Problem details: Search the records for the string "please", and show each line where it appears.

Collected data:
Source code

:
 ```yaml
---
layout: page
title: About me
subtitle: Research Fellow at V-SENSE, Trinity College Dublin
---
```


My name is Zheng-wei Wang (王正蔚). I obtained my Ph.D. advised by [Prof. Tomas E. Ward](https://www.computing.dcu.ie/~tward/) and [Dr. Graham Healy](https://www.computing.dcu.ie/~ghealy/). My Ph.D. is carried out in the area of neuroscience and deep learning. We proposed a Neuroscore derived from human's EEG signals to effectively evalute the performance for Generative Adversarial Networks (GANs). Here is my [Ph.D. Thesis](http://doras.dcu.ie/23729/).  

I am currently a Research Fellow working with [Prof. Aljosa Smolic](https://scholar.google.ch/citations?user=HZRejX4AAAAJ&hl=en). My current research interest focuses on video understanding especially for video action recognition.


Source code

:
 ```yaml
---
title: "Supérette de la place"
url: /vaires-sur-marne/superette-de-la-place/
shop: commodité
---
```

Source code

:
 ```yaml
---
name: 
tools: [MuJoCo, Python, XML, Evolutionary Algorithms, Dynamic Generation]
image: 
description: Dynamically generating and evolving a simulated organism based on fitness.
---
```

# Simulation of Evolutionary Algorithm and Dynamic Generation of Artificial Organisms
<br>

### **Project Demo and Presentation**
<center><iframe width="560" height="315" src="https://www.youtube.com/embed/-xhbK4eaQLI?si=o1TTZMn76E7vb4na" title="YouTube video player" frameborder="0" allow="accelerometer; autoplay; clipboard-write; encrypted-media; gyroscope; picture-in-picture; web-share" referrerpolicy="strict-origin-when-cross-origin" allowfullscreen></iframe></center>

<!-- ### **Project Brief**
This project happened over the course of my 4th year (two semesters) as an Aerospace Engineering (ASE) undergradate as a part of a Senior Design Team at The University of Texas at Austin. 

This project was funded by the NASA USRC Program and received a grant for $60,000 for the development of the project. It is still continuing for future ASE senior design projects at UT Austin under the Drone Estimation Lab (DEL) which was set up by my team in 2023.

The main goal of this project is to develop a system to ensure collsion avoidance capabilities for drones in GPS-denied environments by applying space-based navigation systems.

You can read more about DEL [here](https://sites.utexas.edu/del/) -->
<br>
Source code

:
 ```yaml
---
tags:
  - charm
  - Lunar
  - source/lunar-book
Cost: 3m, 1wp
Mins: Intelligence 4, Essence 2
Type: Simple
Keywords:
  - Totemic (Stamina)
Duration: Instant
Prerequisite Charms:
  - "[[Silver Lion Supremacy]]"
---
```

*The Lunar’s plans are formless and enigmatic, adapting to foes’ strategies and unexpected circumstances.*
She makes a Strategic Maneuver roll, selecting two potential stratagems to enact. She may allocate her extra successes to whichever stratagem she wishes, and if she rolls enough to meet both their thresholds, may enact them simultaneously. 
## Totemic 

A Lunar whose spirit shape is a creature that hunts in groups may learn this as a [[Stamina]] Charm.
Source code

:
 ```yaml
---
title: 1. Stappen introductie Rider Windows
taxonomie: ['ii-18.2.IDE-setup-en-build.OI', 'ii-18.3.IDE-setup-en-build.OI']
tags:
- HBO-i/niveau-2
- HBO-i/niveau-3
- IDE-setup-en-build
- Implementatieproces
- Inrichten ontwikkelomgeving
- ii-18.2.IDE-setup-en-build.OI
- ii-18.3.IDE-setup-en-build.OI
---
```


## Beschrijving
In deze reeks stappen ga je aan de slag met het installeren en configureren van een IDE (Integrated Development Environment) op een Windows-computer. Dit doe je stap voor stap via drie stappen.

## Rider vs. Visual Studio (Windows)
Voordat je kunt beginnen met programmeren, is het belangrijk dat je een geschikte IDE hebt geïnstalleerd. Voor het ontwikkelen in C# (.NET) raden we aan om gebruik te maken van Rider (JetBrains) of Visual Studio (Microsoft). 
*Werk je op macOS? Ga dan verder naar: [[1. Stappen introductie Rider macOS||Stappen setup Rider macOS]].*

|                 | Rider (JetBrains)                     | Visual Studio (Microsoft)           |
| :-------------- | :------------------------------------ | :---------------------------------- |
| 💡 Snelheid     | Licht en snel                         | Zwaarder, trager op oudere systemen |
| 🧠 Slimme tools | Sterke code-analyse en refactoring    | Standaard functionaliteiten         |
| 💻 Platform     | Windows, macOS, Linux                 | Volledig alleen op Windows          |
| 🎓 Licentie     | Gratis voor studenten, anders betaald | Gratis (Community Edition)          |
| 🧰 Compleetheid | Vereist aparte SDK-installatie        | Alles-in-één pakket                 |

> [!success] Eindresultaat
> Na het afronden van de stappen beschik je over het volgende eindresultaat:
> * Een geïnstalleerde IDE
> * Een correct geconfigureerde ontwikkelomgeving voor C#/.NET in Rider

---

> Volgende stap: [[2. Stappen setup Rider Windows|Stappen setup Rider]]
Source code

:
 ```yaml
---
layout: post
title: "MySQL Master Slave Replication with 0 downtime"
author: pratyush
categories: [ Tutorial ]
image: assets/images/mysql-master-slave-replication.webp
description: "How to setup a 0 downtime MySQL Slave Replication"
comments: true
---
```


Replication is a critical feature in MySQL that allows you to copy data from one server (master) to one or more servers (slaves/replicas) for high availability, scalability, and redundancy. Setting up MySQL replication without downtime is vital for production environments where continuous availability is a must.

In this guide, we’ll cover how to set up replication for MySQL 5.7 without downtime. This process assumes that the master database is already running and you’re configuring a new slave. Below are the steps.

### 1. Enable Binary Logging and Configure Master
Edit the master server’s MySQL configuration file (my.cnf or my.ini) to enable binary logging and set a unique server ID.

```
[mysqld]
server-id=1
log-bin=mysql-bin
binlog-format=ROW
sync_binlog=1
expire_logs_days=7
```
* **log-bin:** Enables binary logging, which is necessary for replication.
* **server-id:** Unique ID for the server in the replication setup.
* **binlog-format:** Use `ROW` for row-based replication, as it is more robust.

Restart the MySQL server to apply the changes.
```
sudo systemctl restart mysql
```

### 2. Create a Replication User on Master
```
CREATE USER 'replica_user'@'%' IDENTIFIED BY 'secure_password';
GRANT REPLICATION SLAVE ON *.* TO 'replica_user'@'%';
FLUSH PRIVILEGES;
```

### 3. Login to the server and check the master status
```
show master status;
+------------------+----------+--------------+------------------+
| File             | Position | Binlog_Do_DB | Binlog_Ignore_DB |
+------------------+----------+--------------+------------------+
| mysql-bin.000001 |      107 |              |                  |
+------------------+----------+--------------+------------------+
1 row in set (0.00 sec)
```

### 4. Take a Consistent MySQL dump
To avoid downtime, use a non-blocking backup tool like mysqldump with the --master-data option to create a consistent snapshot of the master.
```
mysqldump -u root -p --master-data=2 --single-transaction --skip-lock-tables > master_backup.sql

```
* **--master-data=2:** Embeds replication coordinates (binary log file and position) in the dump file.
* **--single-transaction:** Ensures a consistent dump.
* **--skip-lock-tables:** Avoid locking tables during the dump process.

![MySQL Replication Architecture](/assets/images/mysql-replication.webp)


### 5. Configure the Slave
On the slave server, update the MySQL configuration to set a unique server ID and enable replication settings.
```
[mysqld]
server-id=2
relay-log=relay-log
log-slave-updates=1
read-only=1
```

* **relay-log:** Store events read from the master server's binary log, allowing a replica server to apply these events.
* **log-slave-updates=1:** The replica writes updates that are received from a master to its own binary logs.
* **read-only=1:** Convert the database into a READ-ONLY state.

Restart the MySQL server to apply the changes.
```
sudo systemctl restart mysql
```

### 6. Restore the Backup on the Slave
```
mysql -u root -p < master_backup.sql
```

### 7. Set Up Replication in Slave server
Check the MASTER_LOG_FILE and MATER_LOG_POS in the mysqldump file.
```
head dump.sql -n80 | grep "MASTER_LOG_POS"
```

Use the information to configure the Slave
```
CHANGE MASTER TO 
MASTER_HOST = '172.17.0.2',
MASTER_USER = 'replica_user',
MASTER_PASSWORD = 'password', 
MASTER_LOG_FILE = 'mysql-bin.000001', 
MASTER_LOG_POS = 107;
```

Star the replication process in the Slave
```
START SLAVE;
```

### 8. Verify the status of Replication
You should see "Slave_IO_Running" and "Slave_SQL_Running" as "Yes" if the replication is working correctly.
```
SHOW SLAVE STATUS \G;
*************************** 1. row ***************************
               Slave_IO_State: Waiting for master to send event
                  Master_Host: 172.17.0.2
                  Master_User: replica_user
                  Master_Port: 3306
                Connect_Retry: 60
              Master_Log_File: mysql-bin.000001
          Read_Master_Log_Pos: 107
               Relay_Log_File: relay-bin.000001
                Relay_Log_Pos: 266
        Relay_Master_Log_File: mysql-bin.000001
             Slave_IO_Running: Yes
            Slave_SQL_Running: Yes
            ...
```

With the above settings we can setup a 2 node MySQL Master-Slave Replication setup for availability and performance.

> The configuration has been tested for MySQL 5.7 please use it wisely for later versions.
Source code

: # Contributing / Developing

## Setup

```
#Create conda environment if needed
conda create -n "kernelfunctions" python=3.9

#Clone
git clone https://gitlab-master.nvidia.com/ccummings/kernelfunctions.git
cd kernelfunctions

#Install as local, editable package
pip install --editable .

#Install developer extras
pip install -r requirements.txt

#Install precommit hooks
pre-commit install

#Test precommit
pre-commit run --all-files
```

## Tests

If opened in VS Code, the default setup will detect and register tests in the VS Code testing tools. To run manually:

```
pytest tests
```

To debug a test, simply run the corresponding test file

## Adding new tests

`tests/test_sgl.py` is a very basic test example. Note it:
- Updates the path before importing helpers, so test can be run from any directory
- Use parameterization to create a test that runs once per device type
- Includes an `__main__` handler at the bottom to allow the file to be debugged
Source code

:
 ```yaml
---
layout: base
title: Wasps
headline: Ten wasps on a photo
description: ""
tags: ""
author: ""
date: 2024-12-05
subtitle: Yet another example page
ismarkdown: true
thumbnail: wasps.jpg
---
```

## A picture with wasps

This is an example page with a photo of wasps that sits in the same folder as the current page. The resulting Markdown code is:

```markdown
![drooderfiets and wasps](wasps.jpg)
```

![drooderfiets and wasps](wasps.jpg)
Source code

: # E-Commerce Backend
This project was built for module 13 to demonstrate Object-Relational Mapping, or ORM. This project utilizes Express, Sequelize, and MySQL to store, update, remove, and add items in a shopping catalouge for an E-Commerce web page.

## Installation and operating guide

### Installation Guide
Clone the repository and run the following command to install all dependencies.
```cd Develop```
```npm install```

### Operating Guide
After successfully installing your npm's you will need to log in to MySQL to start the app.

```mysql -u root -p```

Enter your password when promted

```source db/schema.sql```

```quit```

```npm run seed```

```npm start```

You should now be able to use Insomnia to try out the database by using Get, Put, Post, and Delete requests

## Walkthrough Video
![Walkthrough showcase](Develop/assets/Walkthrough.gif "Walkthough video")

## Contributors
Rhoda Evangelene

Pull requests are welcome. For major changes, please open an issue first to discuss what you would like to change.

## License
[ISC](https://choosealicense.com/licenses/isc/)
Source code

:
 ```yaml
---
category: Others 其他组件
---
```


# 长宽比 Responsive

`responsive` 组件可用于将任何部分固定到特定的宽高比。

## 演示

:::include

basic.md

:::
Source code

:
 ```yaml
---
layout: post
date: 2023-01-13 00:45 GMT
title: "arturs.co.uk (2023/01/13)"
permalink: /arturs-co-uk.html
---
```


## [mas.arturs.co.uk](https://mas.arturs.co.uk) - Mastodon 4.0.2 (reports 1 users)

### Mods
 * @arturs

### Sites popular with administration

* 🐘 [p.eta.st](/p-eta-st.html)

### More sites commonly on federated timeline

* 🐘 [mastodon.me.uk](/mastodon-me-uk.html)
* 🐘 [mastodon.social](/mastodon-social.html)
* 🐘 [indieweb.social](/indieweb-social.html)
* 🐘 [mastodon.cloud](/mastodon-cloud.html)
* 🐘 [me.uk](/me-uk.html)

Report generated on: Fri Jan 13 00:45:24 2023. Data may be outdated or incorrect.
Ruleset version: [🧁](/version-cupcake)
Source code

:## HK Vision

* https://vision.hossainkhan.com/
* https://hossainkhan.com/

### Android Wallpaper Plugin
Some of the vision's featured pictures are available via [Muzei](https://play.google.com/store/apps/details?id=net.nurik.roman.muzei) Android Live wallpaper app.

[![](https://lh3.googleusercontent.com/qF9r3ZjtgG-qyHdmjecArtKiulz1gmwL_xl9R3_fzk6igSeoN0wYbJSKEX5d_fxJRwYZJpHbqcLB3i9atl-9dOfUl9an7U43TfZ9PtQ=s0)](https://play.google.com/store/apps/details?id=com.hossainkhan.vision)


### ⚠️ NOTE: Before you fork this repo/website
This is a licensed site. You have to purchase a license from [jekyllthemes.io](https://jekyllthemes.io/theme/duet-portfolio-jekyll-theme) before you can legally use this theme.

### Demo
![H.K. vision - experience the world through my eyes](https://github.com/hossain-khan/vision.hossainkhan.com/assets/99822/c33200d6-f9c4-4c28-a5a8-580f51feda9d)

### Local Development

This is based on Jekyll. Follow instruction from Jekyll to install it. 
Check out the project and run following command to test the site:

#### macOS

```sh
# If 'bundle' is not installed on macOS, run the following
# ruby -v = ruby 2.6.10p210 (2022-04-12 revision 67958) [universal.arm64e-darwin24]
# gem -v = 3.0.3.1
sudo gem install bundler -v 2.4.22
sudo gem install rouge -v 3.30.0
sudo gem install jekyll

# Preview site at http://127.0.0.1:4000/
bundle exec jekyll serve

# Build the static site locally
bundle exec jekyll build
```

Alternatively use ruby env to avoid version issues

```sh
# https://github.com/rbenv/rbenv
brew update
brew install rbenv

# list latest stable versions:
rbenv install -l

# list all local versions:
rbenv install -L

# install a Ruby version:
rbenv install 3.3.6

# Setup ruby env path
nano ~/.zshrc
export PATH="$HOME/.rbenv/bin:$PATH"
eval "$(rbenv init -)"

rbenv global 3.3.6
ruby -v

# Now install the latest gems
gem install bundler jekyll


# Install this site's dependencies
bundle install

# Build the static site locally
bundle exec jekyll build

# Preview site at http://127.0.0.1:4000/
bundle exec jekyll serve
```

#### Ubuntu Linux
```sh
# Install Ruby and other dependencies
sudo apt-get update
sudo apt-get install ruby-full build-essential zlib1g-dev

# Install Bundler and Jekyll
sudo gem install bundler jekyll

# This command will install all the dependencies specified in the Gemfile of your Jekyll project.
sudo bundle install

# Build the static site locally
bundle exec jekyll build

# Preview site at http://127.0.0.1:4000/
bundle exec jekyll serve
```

Task answer:
> The configuration has been tested for MySQL 5.7 please use it wisely for later versions.
Pull requests are welcome. For major changes, please open an issue first to discuss what you would like to change.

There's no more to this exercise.